[[ GIVEN RECORDS open ]]

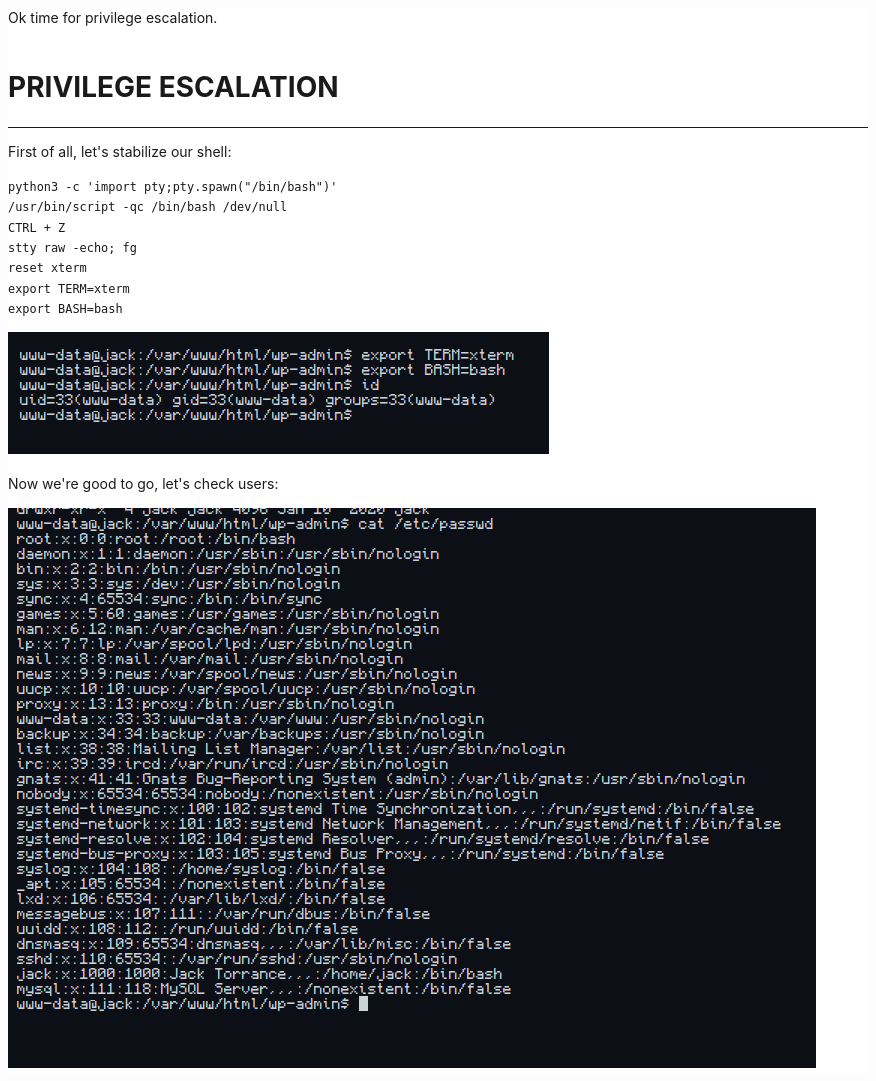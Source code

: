Ok time for privilege escalation.


# PRIVILEGE ESCALATION
---


First of all, let's stabilize our shell:

```
python3 -c 'import pty;pty.spawn("/bin/bash")'
/usr/bin/script -qc /bin/bash /dev/null
CTRL + Z
stty raw -echo; fg
reset xterm
export TERM=xterm
export BASH=bash
```

![Pasted image 20250617155558.png](../../IMAGES/Pasted%20image%2020250617155558.png)

Now we're good to go, let's check users:

![Pasted image 20250617155642.png](../../IMAGES/Pasted%20image%2020250617155642.png)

[[ GIVEN RECORDS closed ]]

WHAT IS NEEDED ▸
Could you reproduce every record above exactly, leaving out any pictures?

ANSWER FOR THIS EXERCISE ▸
Source code

:Ok time for privilege escalation.


# PRIVILEGE ESCALATION
---


First of all, let's stabilize our shell:

```
python3 -c 'import pty;pty.spawn("/bin/bash")'
/usr/bin/script -qc /bin/bash /dev/null
CTRL + Z
stty raw -echo; fg
reset xterm
export TERM=xterm
export BASH=bash
```

![Pasted image 20250617155558.png](../../IMAGES/Pasted%20image%2020250617155558.png)

Now we're good to go, let's check users:

![Pasted image 20250617155642.png](../../IMAGES/Pasted%20image%2020250617155642.png)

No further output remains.